- Exercise details -
Go through the entries below and return every line that contains "have".

Records provided Block Start

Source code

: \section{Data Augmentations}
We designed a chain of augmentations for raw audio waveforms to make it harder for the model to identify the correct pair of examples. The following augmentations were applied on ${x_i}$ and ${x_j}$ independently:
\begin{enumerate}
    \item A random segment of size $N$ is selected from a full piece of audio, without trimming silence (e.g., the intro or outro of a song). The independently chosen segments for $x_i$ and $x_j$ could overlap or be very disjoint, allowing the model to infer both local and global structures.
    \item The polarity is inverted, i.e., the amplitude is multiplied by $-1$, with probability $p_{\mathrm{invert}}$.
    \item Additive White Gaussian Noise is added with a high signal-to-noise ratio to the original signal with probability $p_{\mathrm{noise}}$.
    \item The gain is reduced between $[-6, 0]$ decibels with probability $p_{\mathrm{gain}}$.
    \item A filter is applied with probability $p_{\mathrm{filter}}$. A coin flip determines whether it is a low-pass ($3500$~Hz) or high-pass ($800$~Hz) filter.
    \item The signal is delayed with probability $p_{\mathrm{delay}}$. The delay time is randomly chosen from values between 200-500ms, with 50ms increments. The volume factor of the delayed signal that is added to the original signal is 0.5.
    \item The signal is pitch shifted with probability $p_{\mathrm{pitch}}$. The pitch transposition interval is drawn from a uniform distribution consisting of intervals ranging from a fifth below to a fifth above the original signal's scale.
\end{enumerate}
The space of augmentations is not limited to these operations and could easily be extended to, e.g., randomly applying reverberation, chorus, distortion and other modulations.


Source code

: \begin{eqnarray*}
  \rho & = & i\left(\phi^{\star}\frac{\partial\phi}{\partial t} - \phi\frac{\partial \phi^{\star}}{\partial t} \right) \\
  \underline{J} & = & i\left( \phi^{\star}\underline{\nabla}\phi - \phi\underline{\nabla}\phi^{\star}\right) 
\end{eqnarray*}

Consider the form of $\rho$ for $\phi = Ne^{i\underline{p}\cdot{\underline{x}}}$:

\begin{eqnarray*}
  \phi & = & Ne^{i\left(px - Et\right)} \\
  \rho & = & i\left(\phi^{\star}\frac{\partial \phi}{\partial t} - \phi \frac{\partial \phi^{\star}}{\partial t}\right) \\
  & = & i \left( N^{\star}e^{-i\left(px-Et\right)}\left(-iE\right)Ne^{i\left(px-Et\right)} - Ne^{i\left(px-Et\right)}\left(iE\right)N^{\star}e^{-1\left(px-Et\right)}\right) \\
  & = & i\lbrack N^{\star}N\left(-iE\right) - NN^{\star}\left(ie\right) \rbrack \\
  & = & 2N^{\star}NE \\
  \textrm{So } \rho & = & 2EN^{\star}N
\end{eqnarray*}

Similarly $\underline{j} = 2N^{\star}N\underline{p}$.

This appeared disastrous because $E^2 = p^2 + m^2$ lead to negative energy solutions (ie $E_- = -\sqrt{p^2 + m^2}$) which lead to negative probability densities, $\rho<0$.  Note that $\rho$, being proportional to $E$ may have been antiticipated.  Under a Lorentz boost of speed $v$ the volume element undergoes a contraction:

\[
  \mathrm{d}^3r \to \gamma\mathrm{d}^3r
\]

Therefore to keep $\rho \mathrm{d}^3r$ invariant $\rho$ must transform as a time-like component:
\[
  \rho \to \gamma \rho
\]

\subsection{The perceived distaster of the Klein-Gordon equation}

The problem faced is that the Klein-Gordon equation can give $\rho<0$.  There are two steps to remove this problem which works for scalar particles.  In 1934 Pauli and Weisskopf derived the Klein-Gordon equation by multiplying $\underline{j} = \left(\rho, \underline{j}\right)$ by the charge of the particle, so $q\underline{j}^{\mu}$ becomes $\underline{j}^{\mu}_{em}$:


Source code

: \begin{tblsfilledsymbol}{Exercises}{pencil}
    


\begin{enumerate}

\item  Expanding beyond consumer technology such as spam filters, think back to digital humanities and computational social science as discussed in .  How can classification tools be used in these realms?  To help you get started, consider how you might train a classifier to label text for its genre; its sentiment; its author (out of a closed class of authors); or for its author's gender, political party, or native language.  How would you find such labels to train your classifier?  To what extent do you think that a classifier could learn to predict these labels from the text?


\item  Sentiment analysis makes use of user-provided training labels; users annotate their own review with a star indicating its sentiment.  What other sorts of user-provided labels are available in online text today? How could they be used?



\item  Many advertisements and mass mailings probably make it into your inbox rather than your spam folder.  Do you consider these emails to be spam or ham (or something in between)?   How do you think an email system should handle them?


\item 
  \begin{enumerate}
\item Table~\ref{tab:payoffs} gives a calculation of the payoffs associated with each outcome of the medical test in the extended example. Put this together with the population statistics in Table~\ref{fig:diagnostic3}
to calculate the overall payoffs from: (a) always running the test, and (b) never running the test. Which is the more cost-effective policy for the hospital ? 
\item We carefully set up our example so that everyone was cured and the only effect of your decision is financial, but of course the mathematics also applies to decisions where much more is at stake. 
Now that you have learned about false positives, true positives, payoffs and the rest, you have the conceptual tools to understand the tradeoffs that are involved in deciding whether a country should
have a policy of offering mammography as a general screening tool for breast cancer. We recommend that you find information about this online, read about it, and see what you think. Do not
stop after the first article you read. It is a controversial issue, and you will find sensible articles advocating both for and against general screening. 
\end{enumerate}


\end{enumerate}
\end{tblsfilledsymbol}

Records provided Block End
Records provided Block Start

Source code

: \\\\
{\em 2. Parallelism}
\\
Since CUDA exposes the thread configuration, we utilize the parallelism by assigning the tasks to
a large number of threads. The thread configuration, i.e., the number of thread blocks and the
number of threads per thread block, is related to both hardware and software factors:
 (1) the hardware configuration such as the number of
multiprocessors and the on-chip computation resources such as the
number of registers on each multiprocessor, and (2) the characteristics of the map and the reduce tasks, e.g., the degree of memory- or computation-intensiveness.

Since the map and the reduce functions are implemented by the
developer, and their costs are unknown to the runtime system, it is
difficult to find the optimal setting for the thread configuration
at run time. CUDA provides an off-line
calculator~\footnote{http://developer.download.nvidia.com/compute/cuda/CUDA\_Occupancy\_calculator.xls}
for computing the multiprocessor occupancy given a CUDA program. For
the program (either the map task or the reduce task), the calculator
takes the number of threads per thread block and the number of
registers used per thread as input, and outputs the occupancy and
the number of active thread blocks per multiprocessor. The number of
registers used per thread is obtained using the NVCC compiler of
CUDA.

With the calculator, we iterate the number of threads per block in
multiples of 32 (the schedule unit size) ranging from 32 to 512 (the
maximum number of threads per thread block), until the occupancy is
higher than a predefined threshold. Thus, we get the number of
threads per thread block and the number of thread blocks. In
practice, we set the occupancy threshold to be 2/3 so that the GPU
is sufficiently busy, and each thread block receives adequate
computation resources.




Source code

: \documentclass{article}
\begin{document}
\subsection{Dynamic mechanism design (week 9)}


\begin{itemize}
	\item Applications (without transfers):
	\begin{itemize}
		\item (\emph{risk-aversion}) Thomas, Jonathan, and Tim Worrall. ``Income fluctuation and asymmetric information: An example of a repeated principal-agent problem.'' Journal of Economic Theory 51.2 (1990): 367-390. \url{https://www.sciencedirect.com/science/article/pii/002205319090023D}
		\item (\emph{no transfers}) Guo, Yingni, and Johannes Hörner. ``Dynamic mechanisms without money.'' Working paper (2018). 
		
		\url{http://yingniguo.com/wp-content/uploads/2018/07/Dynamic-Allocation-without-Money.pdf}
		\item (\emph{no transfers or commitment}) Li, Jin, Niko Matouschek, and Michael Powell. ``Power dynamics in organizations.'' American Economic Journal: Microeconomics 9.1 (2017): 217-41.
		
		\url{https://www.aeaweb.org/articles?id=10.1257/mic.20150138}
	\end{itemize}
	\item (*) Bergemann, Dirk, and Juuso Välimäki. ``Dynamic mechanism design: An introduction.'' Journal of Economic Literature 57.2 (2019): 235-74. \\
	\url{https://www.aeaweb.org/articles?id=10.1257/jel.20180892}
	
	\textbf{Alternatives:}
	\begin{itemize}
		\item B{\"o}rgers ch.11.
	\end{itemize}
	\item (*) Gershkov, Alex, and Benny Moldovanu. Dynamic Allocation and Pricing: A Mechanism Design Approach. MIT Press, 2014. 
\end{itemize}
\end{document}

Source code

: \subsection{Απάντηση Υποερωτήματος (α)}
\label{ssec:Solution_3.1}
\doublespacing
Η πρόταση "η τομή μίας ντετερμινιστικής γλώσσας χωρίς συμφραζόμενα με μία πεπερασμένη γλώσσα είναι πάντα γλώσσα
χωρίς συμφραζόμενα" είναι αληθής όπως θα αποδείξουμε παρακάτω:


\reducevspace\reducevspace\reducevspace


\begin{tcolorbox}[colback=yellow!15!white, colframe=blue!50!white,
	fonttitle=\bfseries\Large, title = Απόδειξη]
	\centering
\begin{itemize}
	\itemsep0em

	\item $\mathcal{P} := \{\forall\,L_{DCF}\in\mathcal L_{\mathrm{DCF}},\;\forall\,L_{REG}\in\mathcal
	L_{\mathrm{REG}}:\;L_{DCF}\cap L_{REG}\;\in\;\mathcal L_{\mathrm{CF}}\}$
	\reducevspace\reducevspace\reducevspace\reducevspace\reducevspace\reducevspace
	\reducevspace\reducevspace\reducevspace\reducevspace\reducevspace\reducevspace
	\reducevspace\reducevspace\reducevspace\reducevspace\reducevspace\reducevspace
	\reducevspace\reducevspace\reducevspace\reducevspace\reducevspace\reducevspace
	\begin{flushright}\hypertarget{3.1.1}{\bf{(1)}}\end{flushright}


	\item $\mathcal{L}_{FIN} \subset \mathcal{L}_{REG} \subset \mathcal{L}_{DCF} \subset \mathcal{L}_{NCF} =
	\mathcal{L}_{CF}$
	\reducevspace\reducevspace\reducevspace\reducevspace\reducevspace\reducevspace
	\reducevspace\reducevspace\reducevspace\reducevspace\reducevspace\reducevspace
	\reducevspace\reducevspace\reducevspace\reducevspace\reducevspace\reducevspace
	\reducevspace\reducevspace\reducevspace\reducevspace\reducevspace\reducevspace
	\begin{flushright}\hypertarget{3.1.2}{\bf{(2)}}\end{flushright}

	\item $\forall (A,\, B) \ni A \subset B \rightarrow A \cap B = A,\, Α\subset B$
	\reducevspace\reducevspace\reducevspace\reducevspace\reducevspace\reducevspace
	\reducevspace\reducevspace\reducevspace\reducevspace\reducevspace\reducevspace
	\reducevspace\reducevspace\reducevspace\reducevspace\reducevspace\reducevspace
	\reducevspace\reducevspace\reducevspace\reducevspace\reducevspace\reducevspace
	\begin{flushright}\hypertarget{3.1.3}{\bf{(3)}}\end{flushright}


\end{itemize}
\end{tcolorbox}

Records provided Block End

- Solution to this problem -
This appeared disastrous because $E^2 = p^2 + m^2$ lead to negative energy solutions (ie $E_- = -\sqrt{p^2 + m^2}$) which lead to negative probability densities, $\rho<0$.  Note that $\rho$, being proportional to $E$ may have been antiticipated.  Under a Lorentz boost of speed $v$ the volume element undergoes a contraction:
Now that you have learned about false positives, true positives, payoffs and the rest, you have the conceptual tools to understand the tradeoffs that are involved in deciding whether a country should
have a policy of offering mammography as a general screening tool for breast cancer. We recommend that you find information about this online, read about it, and see what you think. Do not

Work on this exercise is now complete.